Collection entries:

:::::

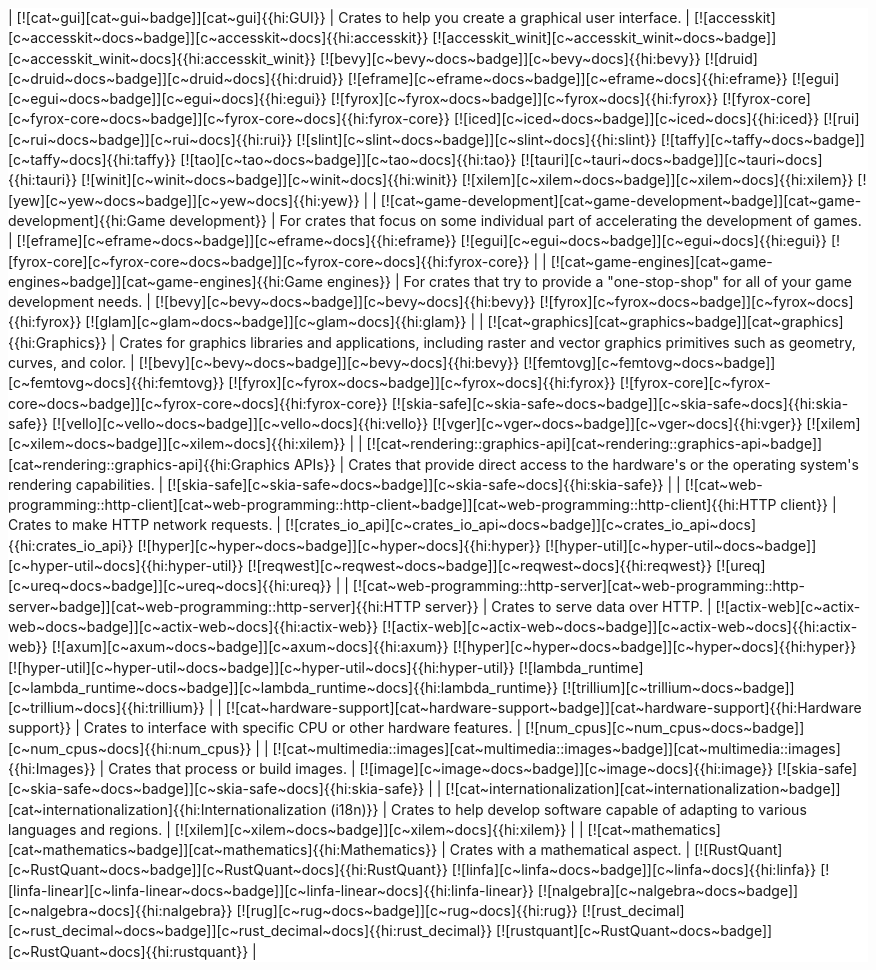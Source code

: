 | [![cat~gui][cat~gui~badge]][cat~gui]{{hi:GUI}} | Crates to help you create a graphical user interface. | [![accesskit][c~accesskit~docs~badge]][c~accesskit~docs]{{hi:accesskit}} [![accesskit_winit][c~accesskit_winit~docs~badge]][c~accesskit_winit~docs]{{hi:accesskit_winit}} [![bevy][c~bevy~docs~badge]][c~bevy~docs]{{hi:bevy}} [![druid][c~druid~docs~badge]][c~druid~docs]{{hi:druid}} [![eframe][c~eframe~docs~badge]][c~eframe~docs]{{hi:eframe}} [![egui][c~egui~docs~badge]][c~egui~docs]{{hi:egui}} [![fyrox][c~fyrox~docs~badge]][c~fyrox~docs]{{hi:fyrox}} [![fyrox-core][c~fyrox-core~docs~badge]][c~fyrox-core~docs]{{hi:fyrox-core}} [![iced][c~iced~docs~badge]][c~iced~docs]{{hi:iced}} [![rui][c~rui~docs~badge]][c~rui~docs]{{hi:rui}} [![slint][c~slint~docs~badge]][c~slint~docs]{{hi:slint}} [![taffy][c~taffy~docs~badge]][c~taffy~docs]{{hi:taffy}} [![tao][c~tao~docs~badge]][c~tao~docs]{{hi:tao}} [![tauri][c~tauri~docs~badge]][c~tauri~docs]{{hi:tauri}} [![winit][c~winit~docs~badge]][c~winit~docs]{{hi:winit}} [![xilem][c~xilem~docs~badge]][c~xilem~docs]{{hi:xilem}} [![yew][c~yew~docs~badge]][c~yew~docs]{{hi:yew}} |
| [![cat~game-development][cat~game-development~badge]][cat~game-development]{{hi:Game development}} | For crates that focus on some individual part of accelerating the development of games. | [![eframe][c~eframe~docs~badge]][c~eframe~docs]{{hi:eframe}} [![egui][c~egui~docs~badge]][c~egui~docs]{{hi:egui}} [![fyrox-core][c~fyrox-core~docs~badge]][c~fyrox-core~docs]{{hi:fyrox-core}} |
| [![cat~game-engines][cat~game-engines~badge]][cat~game-engines]{{hi:Game engines}} | For crates that try to provide a &quot;one-stop-shop&quot; for all of your game development needs. | [![bevy][c~bevy~docs~badge]][c~bevy~docs]{{hi:bevy}} [![fyrox][c~fyrox~docs~badge]][c~fyrox~docs]{{hi:fyrox}} [![glam][c~glam~docs~badge]][c~glam~docs]{{hi:glam}} |
| [![cat~graphics][cat~graphics~badge]][cat~graphics]{{hi:Graphics}} | Crates for graphics libraries and applications, including raster and vector graphics primitives such as geometry, curves, and color. | [![bevy][c~bevy~docs~badge]][c~bevy~docs]{{hi:bevy}} [![femtovg][c~femtovg~docs~badge]][c~femtovg~docs]{{hi:femtovg}} [![fyrox][c~fyrox~docs~badge]][c~fyrox~docs]{{hi:fyrox}} [![fyrox-core][c~fyrox-core~docs~badge]][c~fyrox-core~docs]{{hi:fyrox-core}} [![skia-safe][c~skia-safe~docs~badge]][c~skia-safe~docs]{{hi:skia-safe}} [![vello][c~vello~docs~badge]][c~vello~docs]{{hi:vello}} [![vger][c~vger~docs~badge]][c~vger~docs]{{hi:vger}} [![xilem][c~xilem~docs~badge]][c~xilem~docs]{{hi:xilem}} |
| [![cat~rendering::graphics-api][cat~rendering::graphics-api~badge]][cat~rendering::graphics-api]{{hi:Graphics APIs}} | Crates that provide direct access to the hardware&#39;s or the operating system&#39;s rendering capabilities. | [![skia-safe][c~skia-safe~docs~badge]][c~skia-safe~docs]{{hi:skia-safe}} |
| [![cat~web-programming::http-client][cat~web-programming::http-client~badge]][cat~web-programming::http-client]{{hi:HTTP client}} | Crates to make HTTP network requests. | [![crates_io_api][c~crates_io_api~docs~badge]][c~crates_io_api~docs]{{hi:crates_io_api}} [![hyper][c~hyper~docs~badge]][c~hyper~docs]{{hi:hyper}} [![hyper-util][c~hyper-util~docs~badge]][c~hyper-util~docs]{{hi:hyper-util}} [![reqwest][c~reqwest~docs~badge]][c~reqwest~docs]{{hi:reqwest}} [![ureq][c~ureq~docs~badge]][c~ureq~docs]{{hi:ureq}} |
| [![cat~web-programming::http-server][cat~web-programming::http-server~badge]][cat~web-programming::http-server]{{hi:HTTP server}} | Crates to serve data over HTTP. | [![actix-web][c~actix-web~docs~badge]][c~actix-web~docs]{{hi:actix-web}} [![actix-web][c~actix-web~docs~badge]][c~actix-web~docs]{{hi:actix-web}} [![axum][c~axum~docs~badge]][c~axum~docs]{{hi:axum}} [![hyper][c~hyper~docs~badge]][c~hyper~docs]{{hi:hyper}} [![hyper-util][c~hyper-util~docs~badge]][c~hyper-util~docs]{{hi:hyper-util}} [![lambda_runtime][c~lambda_runtime~docs~badge]][c~lambda_runtime~docs]{{hi:lambda_runtime}} [![trillium][c~trillium~docs~badge]][c~trillium~docs]{{hi:trillium}} |
| [![cat~hardware-support][cat~hardware-support~badge]][cat~hardware-support]{{hi:Hardware support}} | Crates to interface with specific CPU or other hardware features. | [![num_cpus][c~num_cpus~docs~badge]][c~num_cpus~docs]{{hi:num_cpus}} |
| [![cat~multimedia::images][cat~multimedia::images~badge]][cat~multimedia::images]{{hi:Images}} | Crates that process or build images. | [![image][c~image~docs~badge]][c~image~docs]{{hi:image}} [![skia-safe][c~skia-safe~docs~badge]][c~skia-safe~docs]{{hi:skia-safe}} |
| [![cat~internationalization][cat~internationalization~badge]][cat~internationalization]{{hi:Internationalization (i18n)}} | Crates to help develop software capable of adapting to various languages and regions. | [![xilem][c~xilem~docs~badge]][c~xilem~docs]{{hi:xilem}} |
| [![cat~mathematics][cat~mathematics~badge]][cat~mathematics]{{hi:Mathematics}} | Crates with a mathematical aspect. | [![RustQuant][c~RustQuant~docs~badge]][c~RustQuant~docs]{{hi:RustQuant}} [![linfa][c~linfa~docs~badge]][c~linfa~docs]{{hi:linfa}} [![linfa-linear][c~linfa-linear~docs~badge]][c~linfa-linear~docs]{{hi:linfa-linear}} [![nalgebra][c~nalgebra~docs~badge]][c~nalgebra~docs]{{hi:nalgebra}} [![rug][c~rug~docs~badge]][c~rug~docs]{{hi:rug}} [![rust_decimal][c~rust_decimal~docs~badge]][c~rust_decimal~docs]{{hi:rust_decimal}} [![rustquant][c~RustQuant~docs~badge]][c~RustQuant~docs]{{hi:rustquant}} |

:::::

▸ **THE PROBLEM**
Once the pictures are set aside, repeat the data above exactly as written.

▸ **SOLVED PROBLEM**
Source code

: | [![cat~gui][cat~gui~badge]][cat~gui]{{hi:GUI}} | Crates to help you create a graphical user interface. | [![accesskit][c~accesskit~docs~badge]][c~accesskit~docs]{{hi:accesskit}} [![accesskit_winit][c~accesskit_winit~docs~badge]][c~accesskit_winit~docs]{{hi:accesskit_winit}} [![bevy][c~bevy~docs~badge]][c~bevy~docs]{{hi:bevy}} [![druid][c~druid~docs~badge]][c~druid~docs]{{hi:druid}} [![eframe][c~eframe~docs~badge]][c~eframe~docs]{{hi:eframe}} [![egui][c~egui~docs~badge]][c~egui~docs]{{hi:egui}} [![fyrox][c~fyrox~docs~badge]][c~fyrox~docs]{{hi:fyrox}} [![fyrox-core][c~fyrox-core~docs~badge]][c~fyrox-core~docs]{{hi:fyrox-core}} [![iced][c~iced~docs~badge]][c~iced~docs]{{hi:iced}} [![rui][c~rui~docs~badge]][c~rui~docs]{{hi:rui}} [![slint][c~slint~docs~badge]][c~slint~docs]{{hi:slint}} [![taffy][c~taffy~docs~badge]][c~taffy~docs]{{hi:taffy}} [![tao][c~tao~docs~badge]][c~tao~docs]{{hi:tao}} [![tauri][c~tauri~docs~badge]][c~tauri~docs]{{hi:tauri}} [![winit][c~winit~docs~badge]][c~winit~docs]{{hi:winit}} [![xilem][c~xilem~docs~badge]][c~xilem~docs]{{hi:xilem}} [![yew][c~yew~docs~badge]][c~yew~docs]{{hi:yew}} |
| [![cat~game-development][cat~game-development~badge]][cat~game-development]{{hi:Game development}} | For crates that focus on some individual part of accelerating the development of games. | [![eframe][c~eframe~docs~badge]][c~eframe~docs]{{hi:eframe}} [![egui][c~egui~docs~badge]][c~egui~docs]{{hi:egui}} [![fyrox-core][c~fyrox-core~docs~badge]][c~fyrox-core~docs]{{hi:fyrox-core}} |
| [![cat~game-engines][cat~game-engines~badge]][cat~game-engines]{{hi:Game engines}} | For crates that try to provide a &quot;one-stop-shop&quot; for all of your game development needs. | [![bevy][c~bevy~docs~badge]][c~bevy~docs]{{hi:bevy}} [![fyrox][c~fyrox~docs~badge]][c~fyrox~docs]{{hi:fyrox}} [![glam][c~glam~docs~badge]][c~glam~docs]{{hi:glam}} |
| [![cat~graphics][cat~graphics~badge]][cat~graphics]{{hi:Graphics}} | Crates for graphics libraries and applications, including raster and vector graphics primitives such as geometry, curves, and color. | [![bevy][c~bevy~docs~badge]][c~bevy~docs]{{hi:bevy}} [![femtovg][c~femtovg~docs~badge]][c~femtovg~docs]{{hi:femtovg}} [![fyrox][c~fyrox~docs~badge]][c~fyrox~docs]{{hi:fyrox}} [![fyrox-core][c~fyrox-core~docs~badge]][c~fyrox-core~docs]{{hi:fyrox-core}} [![skia-safe][c~skia-safe~docs~badge]][c~skia-safe~docs]{{hi:skia-safe}} [![vello][c~vello~docs~badge]][c~vello~docs]{{hi:vello}} [![vger][c~vger~docs~badge]][c~vger~docs]{{hi:vger}} [![xilem][c~xilem~docs~badge]][c~xilem~docs]{{hi:xilem}} |
| [![cat~rendering::graphics-api][cat~rendering::graphics-api~badge]][cat~rendering::graphics-api]{{hi:Graphics APIs}} | Crates that provide direct access to the hardware&#39;s or the operating system&#39;s rendering capabilities. | [![skia-safe][c~skia-safe~docs~badge]][c~skia-safe~docs]{{hi:skia-safe}} |
| [![cat~web-programming::http-client][cat~web-programming::http-client~badge]][cat~web-programming::http-client]{{hi:HTTP client}} | Crates to make HTTP network requests. | [![crates_io_api][c~crates_io_api~docs~badge]][c~crates_io_api~docs]{{hi:crates_io_api}} [![hyper][c~hyper~docs~badge]][c~hyper~docs]{{hi:hyper}} [![hyper-util][c~hyper-util~docs~badge]][c~hyper-util~docs]{{hi:hyper-util}} [![reqwest][c~reqwest~docs~badge]][c~reqwest~docs]{{hi:reqwest}} [![ureq][c~ureq~docs~badge]][c~ureq~docs]{{hi:ureq}} |
| [![cat~web-programming::http-server][cat~web-programming::http-server~badge]][cat~web-programming::http-server]{{hi:HTTP server}} | Crates to serve data over HTTP. | [![actix-web][c~actix-web~docs~badge]][c~actix-web~docs]{{hi:actix-web}} [![actix-web][c~actix-web~docs~badge]][c~actix-web~docs]{{hi:actix-web}} [![axum][c~axum~docs~badge]][c~axum~docs]{{hi:axum}} [![hyper][c~hyper~docs~badge]][c~hyper~docs]{{hi:hyper}} [![hyper-util][c~hyper-util~docs~badge]][c~hyper-util~docs]{{hi:hyper-util}} [![lambda_runtime][c~lambda_runtime~docs~badge]][c~lambda_runtime~docs]{{hi:lambda_runtime}} [![trillium][c~trillium~docs~badge]][c~trillium~docs]{{hi:trillium}} |
| [![cat~hardware-support][cat~hardware-support~badge]][cat~hardware-support]{{hi:Hardware support}} | Crates to interface with specific CPU or other hardware features. | [![num_cpus][c~num_cpus~docs~badge]][c~num_cpus~docs]{{hi:num_cpus}} |
| [![cat~multimedia::images][cat~multimedia::images~badge]][cat~multimedia::images]{{hi:Images}} | Crates that process or build images. | [![image][c~image~docs~badge]][c~image~docs]{{hi:image}} [![skia-safe][c~skia-safe~docs~badge]][c~skia-safe~docs]{{hi:skia-safe}} |
| [![cat~internationalization][cat~internationalization~badge]][cat~internationalization]{{hi:Internationalization (i18n)}} | Crates to help develop software capable of adapting to various languages and regions. | [![xilem][c~xilem~docs~badge]][c~xilem~docs]{{hi:xilem}} |
| [![cat~mathematics][cat~mathematics~badge]][cat~mathematics]{{hi:Mathematics}} | Crates with a mathematical aspect. | [![RustQuant][c~RustQuant~docs~badge]][c~RustQuant~docs]{{hi:RustQuant}} [![linfa][c~linfa~docs~badge]][c~linfa~docs]{{hi:linfa}} [![linfa-linear][c~linfa-linear~docs~badge]][c~linfa-linear~docs]{{hi:linfa-linear}} [![nalgebra][c~nalgebra~docs~badge]][c~nalgebra~docs]{{hi:nalgebra}} [![rug][c~rug~docs~badge]][c~rug~docs]{{hi:rug}} [![rust_decimal][c~rust_decimal~docs~badge]][c~rust_decimal~docs]{{hi:rust_decimal}} [![rustquant][c~RustQuant~docs~badge]][c~RustQuant~docs]{{hi:rustquant}} |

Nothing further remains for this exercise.